Quando viemos morar aqui e descobrimos a voz das crianças no colégio em frente, brincando nos intervalos das aulas, ficamos felizes. Afinal, quem não gosta de ouvir crianças se divertindo, não é verdade? Mesmo quando suas vozes são estridentes ou desafinadas, a alegria delas é contagiante. Era o que pensávamos no início.
Nunca fui muito de datas comemorativas, mas agora fica difícil esquecer. Páscoa, Dia das Mães, festas juninas, Dia dos Pais, Sete de Setembro, Dia das Crianças e todas as outras datas possíveis e impossíveis. Sempre com uma ou duas semanas de antecedência as crianças começam a ensaiar as músicas para comemorar alguma dessas datas e não economizam na voz.
Outro dia encontramos nossa vizinha no corredor do prédio e conversávamos com ela sobre o barulho do bar da esquina, outro que gosta de exagerar no som, mas no horário noturno. É claro que não queríamos parecer rabugentos falando mal do colégio, mas ela interrompeu a conversa e desabafou:
– E estas crianças, que fazem questão de nos acordar às 7h30 da manhã, cantando sempre a mesma música? Quando pensamos que vão nos dar uma folga, que poderemos descansar, surge um aniversário ou outra data extraordinária para comemorar. Chegam a voltar das férias com antecedência para ter tempo de ensaiar melhor a mesma música, durante a manhã e a tarde, como acontece agora com o dia dos pais. Não consigo nem tirar o meu cochilo da tarde. Ah, eu que não vou colocar os meus netos para estudar neste colégio!

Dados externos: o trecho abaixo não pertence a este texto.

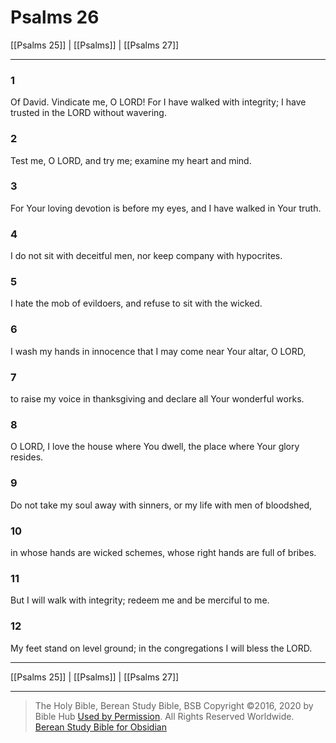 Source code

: # Psalms 26

[[Psalms 25]] | [[Psalms]] | [[Psalms 27]]

---

### 1
Of David. Vindicate me, O LORD! For I have walked with integrity; I have trusted in the LORD without wavering.

### 2
Test me, O LORD, and try me; examine my heart and mind.

### 3
For Your loving devotion is before my eyes, and I have walked in Your truth.

### 4
I do not sit with deceitful men, nor keep company with hypocrites.

### 5
I hate the mob of evildoers, and refuse to sit with the wicked.

### 6
I wash my hands in innocence that I may come near Your altar, O LORD,

### 7
to raise my voice in thanksgiving and declare all Your wonderful works.

### 8
O LORD, I love the house where You dwell, the place where Your glory resides.

### 9
Do not take my soul away with sinners, or my life with men of bloodshed,

### 10
in whose hands are wicked schemes, whose right hands are full of bribes.

### 11
But I will walk with integrity; redeem me and be merciful to me.

### 12
My feet stand on level ground; in the congregations I will bless the LORD.

---

[[Psalms 25]] | [[Psalms]] | [[Psalms 27]]

---

> The Holy Bible, Berean Study Bible, BSB
> Copyright &copy;2016, 2020 by Bible Hub
> [Used by Permission](https://berean.bible/terms.htm). All Rights Reserved Worldwide.
> [Berean Study Bible for Obsidian](https://github.com/gapmiss/berean-study-bible-for-obsidian)</small>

Mas decidimos não fazer uma reunião de condomínio para propor um abaixo-assinado solicitando que eles coloquem um isolamento acústico no colégio, pois as crianças costumam cantar no pátio ao ar livre e não ficaria bem uma enorme redoma, como um aquário ao redor delas. O máximo que podemos fazer é ficar torcendo para que chova nos dias de ensaio ou, em último caso, comprar aqueles tapa-ouvidos de segurança utilizados por trabalhadores de equipamentos pesados como britadeiras.